* _REQUIREMENT_:
Count, please, the lines in the listing below that contain "increases", and reply with the count only.

====== SUPPLIED DATA

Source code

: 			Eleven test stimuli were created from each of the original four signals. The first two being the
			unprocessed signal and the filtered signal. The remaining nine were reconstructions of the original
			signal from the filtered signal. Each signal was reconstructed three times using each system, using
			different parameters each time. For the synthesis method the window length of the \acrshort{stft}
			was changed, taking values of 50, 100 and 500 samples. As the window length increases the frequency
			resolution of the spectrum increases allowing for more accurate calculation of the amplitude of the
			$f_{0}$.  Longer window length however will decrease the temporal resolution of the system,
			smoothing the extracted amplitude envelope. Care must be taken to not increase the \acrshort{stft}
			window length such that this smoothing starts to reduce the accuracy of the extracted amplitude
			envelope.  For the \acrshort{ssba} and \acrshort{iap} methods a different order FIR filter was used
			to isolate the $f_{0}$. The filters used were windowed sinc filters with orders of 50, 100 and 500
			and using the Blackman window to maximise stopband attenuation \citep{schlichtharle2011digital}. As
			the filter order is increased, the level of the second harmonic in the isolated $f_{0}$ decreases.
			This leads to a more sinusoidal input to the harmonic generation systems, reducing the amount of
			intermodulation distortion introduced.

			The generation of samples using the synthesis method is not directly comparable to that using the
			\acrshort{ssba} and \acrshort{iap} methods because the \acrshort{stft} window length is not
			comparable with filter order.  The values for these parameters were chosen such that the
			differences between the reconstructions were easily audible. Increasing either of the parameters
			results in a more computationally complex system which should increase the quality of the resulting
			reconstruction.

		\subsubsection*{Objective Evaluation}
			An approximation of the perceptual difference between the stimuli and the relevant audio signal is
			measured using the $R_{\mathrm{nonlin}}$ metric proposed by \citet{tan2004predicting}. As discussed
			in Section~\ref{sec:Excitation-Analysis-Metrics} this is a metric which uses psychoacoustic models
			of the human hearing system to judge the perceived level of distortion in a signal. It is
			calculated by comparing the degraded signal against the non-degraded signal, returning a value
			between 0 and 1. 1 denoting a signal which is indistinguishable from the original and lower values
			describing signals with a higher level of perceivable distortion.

============

* _EXERCISE RESULT_:
2